On September 14th, a chartered flight from Texas arrived in Martha’s Vineyard carrying 50 Venezuelan migrants. The plane promptly dropped the migrants off on the island and left leaving the residents of Martha’s Vineyard to care for them.

Ron DeSantis, the Republican Governor of Florida, took responsibility for the relocation the same day. In a statement sent to several news outlets, he said “States like Massachusetts, New York, and California will better facilitate the care of these individuals whom they have invited into our country by incentivizing illegal immigration”.

It is alleged that DeSantis lured migrants from Texas and Florida into agreeing to go with them to Boston where they would receive help. With the help of Greg Abbott, Governor of Texas, DeSantis has been sending migrants from their states to many different major cities across the country to garner awareness for one of their landmark issues: strengthening the southern border.

All summer Republican-dominated states, especially those on the southern border, have been sending undocumented immigrants to Democrat-controlled states because of how lenient deportation procedures are there, believing that it sends a dangerous message to immigrants.

Jason Carter, an adjunct professor for the College of Fine Arts, Humanities & Social Sciences at UMass Lowell, believes that the move was done to bring attention to illegal immigration.

“Was it malicious? I do not know. Was it designed for maximum political exposure?
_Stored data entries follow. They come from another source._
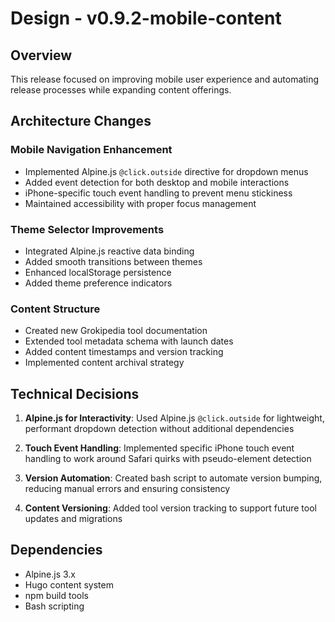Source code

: # Design - v0.9.2-mobile-content

## Overview
This release focused on improving mobile user experience and automating release processes while expanding content offerings.

## Architecture Changes

### Mobile Navigation Enhancement
- Implemented Alpine.js `@click.outside` directive for dropdown menus
- Added event detection for both desktop and mobile interactions
- iPhone-specific touch event handling to prevent menu stickiness
- Maintained accessibility with proper focus management

### Theme Selector Improvements
- Integrated Alpine.js reactive data binding
- Added smooth transitions between themes
- Enhanced localStorage persistence
- Added theme preference indicators

### Content Structure
- Created new Grokipedia tool documentation
- Extended tool metadata schema with launch dates
- Added content timestamps and version tracking
- Implemented content archival strategy

## Technical Decisions

1. **Alpine.js for Interactivity**: Used Alpine.js `@click.outside` for lightweight, performant dropdown detection without additional dependencies

2. **Touch Event Handling**: Implemented specific iPhone touch event handling to work around Safari quirks with pseudo-element detection

3. **Version Automation**: Created bash script to automate version bumping, reducing manual errors and ensuring consistency

4. **Content Versioning**: Added tool version tracking to support future tool updates and migrations

## Dependencies
- Alpine.js 3.x
- Hugo content system
- npm build tools
- Bash scripting
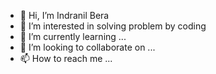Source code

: - 👋 Hi, I’m Indranil Bera
- 👀 I’m interested in solving problem by coding
- 🌱 I’m currently learning ...
- 💞️ I’m looking to collaborate on ...
- 📫 How to reach me ...

<!---
indranilphoenix/indranilphoenix is a ✨ special ✨ repository because its `README.md` (this file) appears on your GitHub profile.
You can click the Preview link to take a look at your changes.
--->
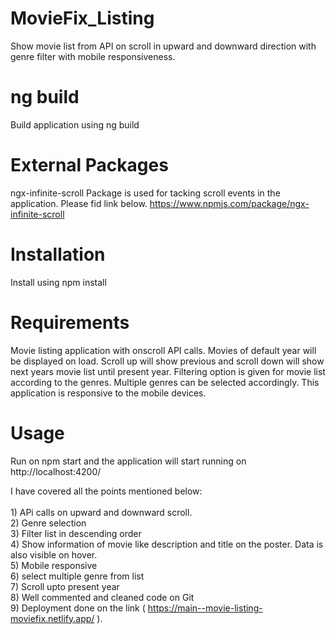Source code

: # MovieFix_Listing
Show movie list from API on scroll in upward and downward direction with genre filter with mobile responsiveness.

# ng build
Build application using ng build

# External Packages
ngx-infinite-scroll Package is used for tacking scroll events in the application. Please fid link below.
https://www.npmjs.com/package/ngx-infinite-scroll

# Installation
Install using npm install

# Requirements
Movie listing application  with onscroll  API calls. Movies of default year will be displayed on load. Scroll up will show previous and scroll down will show next years movie list until present year. Filtering option is given for movie list according to the genres. Multiple genres can be selected accordingly. This application is responsive to the mobile devices.

# Usage 
Run on npm start and the application will start running on http://localhost:4200/

I have covered all the points mentioned below:<br/><br/>
    1) APi calls on upward and downward scroll.<br/>
    2) Genre selection<br/>
    3) Filter list in descending order<br/>
    4) Show information of movie like description and title on the poster. Data is also visible on hover.<br/>
    5) Mobile responsive<br/>
    6) select multiple genre from list<br/>
    7) Scroll upto present year <br/>
    8) Well commented and cleaned code on Git<br/>
    9) Deployment done on the link ( https://main--movie-listing-moviefix.netlify.app/ ).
I would say absolutely… There was no functional reason for him to do that other than the amount of media attention that that garnered… we have seen politicians on both sides of the aisle try and bring a greater level of media scrutiny or attention to an issue, and they do it through marketing,” said Carter.

Migrants were sent to cities such as Chicago, Washington D.C., New York City and Boston. These cities are known as “sanctuary cities.” States, constitutionally, are not compelled to enforce federal law so many Democratic states have passed laws to resist the deportation process. In a bid for law enforcement to gain the trust of undocumented immigrants, law enforcement in these cities is not allowed to ask about residency status when responding to an emergency. This encourages undocumented people to report crimes, without having to fear being deported.

Many Republicans view sanctuary laws as “incentivizing illegal immigration” and bad-faith posturing. They believe many of the northern, liberal states do not have to bear the burden of immigration since they are not as close to the border as they are.

This time, the stunt garnered more attention because of the destination chosen. Martha’s Vineyard is a nationally famous vacation spot, known for its picturesque beaches and its affluent residents, such as Vice President Kamala Harris who has her second home there.

The residents quickly got together and began to help the migrants by providing them with food and shelter at a local church. Many feel that this was an unethical political stunt and are upset that Governor DeSantis would use human beings as political pawns. They also accuse DeSantis and Abbott of lying or misleading the immigrants as to where they were going, but that claim has been denied by DeSantis’ team.

Days after they arrived, the migrants were sent to Joint Base in Cape Cod and Boston to find adequate housing and employment. On September 20th, a group of the migrants filed a lawsuit against DeSantis accusing him of misleading them and offering them jobs and services if they went to Martha’s Vineyard. The Lawyers for Civil Rights, an organization dedicated to fighting for people of color and immigrants, is helping them with the case.

“Ron DeSantis is very hesitant to engage in, in sort of political posturing, there is always the chance to say that [the lawsuit] probably doesn’t have legs, but a lawsuit’s going to bring a lot of attention, and maybe this is going to bring people’s eyes over to the other side,” said Carter.